The merger plan follows a deal between their respective corporate parents.
In a December 31 (NZT) market filing, Seattle-based, Toronto-listed Trilogy International Partners said it had reached a deal to sell 2degrees to Voyage Australia – the joint venture formed by Macquarie Group and Aware Super to buy then ASX-listed Vocus Group.
Trilogy said the deal values the combined Orcon-2degrees at $1.7b including lease liabilities, $1.58b excluding lease liabilities or $1.32b on a “cash-free, debt-free basis”.
In early October, the Herald broke the news that Orcon and 2degrees had put their respective NZX listing plans on hold as they entered merger talks.
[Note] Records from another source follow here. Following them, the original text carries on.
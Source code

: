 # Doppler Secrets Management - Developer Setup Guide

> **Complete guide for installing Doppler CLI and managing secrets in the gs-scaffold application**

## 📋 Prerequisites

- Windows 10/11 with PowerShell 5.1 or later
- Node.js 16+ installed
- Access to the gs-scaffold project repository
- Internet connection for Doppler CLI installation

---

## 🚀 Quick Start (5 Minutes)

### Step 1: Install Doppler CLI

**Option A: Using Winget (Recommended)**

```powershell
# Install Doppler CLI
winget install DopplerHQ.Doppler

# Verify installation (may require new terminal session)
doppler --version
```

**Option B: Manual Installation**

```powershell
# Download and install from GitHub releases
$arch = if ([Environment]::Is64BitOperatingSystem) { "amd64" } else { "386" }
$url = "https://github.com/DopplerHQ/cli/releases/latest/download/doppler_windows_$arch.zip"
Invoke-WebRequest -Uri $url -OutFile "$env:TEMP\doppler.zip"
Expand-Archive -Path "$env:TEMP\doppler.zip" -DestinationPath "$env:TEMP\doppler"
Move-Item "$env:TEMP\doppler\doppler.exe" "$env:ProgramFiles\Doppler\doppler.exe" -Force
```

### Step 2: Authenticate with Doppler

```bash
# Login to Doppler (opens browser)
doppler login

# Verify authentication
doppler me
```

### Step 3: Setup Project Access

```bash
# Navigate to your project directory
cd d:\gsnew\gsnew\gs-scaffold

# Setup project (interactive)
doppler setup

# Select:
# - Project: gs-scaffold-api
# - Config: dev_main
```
Asked today if the merged business will list on the NZX, an Orcon Group spokesman said, “There are no plans to IPO”.
He said the leader of the combined companies will be announced: “in due course”.
“This is an incredibly exciting day – both 2degrees and Orcon have a long heritage in the New Zealand market,” Orcon Group CEO Mark Callander said in a statement.
“This transaction marks a step-change in the New Zealand telecommunications landscape and will establish a stronger player in the market. This will lead to more competition and benefits to end-users.
“By bringing together two great Kiwi businesses with complementary assets and a shared challenger mindset, exciting growth opportunities can be realised.”
2degrees chief executive Mark Aue said, “Combining the strengths of our respective businesses and the talents of our people will enable us to continue to innovate, enhance our product and service offering to benefit all Kiwis, and to further grow the new business.”
He added, “While we finalise the details it will remain business as usual for both teams. Our customers will continue to receive the high-quality products, service, and support they are used to, and our people will stay focused on meeting their needs. Over time, the businesses will integrate as the new company looks to offer more services to both new and existing customers.”